I relish my five-year-old daughter’s sparkling confidence. When she preens in the mirror in a comically mismatched outfit, she celebrates herself exactly as she is — and not through the lens of an appearance-obsessed culture. She raises her voice without fear. But watching her twirl around the kitchen, I am sometimes filled with dread. I know the developmental storm looming on her horizon. I know that now is the best time to take steps to raise a confident daughter.

According to researchers studying adolescents, this is the unhappiest, loneliest and most stressed out generation on record — and it’s girls who are struggling the most. Depressive symptoms in teen girls increased by 50 percent between 2012 and 2015, at more than twice the rate of boys, per the Monitoring the Future survey. Last year, the Girls’ Index, a national survey of 12,000 fifth- through twelfth-grade girls, found that the number of girls who describe themselves as “confident” declines more than 25 percent throughout middle school (African-American girls are a significant exception).

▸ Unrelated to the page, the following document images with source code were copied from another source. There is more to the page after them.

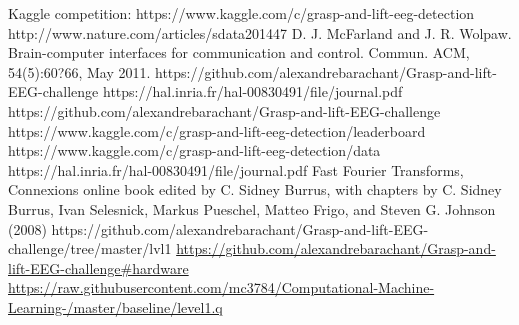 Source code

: \documentclass[final,leqno,onefignum,onetabnum]{siamltexmm}
\begin{document}
\begin{thebibliography}{1}
   Kaggle competition:  https://www.kaggle.com/c/grasp-and-lift-eeg-detection
   http://www.nature.com/articles/sdata201447
  D. J. McFarland and J. R. Wolpaw. Brain-computer interfaces for communication and control. Commun. ACM, 54(5):60?66, May 2011.
  https://github.com/alexandrebarachant/Grasp-and-lift-EEG-challenge
  https://hal.inria.fr/hal-00830491/file/journal.pdf
  https://github.com/alexandrebarachant/Grasp-and-lift-EEG-challenge
  https://www.kaggle.com/c/grasp-and-lift-eeg-detection/leaderboard
  https://www.kaggle.com/c/grasp-and-lift-eeg-detection/data
  https://hal.inria.fr/hal-00830491/file/journal.pdf
  Fast Fourier Transforms, Connexions online book edited by C. Sidney Burrus, with chapters by C. Sidney Burrus, Ivan Selesnick, Markus Pueschel, Matteo Frigo, and Steven G. Johnson (2008)
   https://github.com/alexandrebarachant/Grasp-and-lift-EEG-challenge/tree/master/lvl1
   \url{https://github.com/alexandrebarachant/Grasp-and-lift-EEG-challenge\#hardware}
   \url{https://raw.githubusercontent.com/mc3784/Computational-Machine-Learning-/master/baseline/level1.q}
\end{thebibliography} 
\end{document}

But aren’t girls the ones crushing boys at school? The ones going to college in greater numbers? Didn’t we just hear that parents might not even prefer sons anymore?

Yes, but. All that girl power seems to have come at a cost. For too many girls today, the drive to succeed is fueled by intense self-criticism and fear that they will fail. Our girls may look exceptional on paper but they are often anxious and overwhelmed in life. Many feel that no matter how hard they try, they will never be smart enough, successful enough, pretty enough, thin enough, well liked enough, witty enough online, or sexy enough. And it starts young.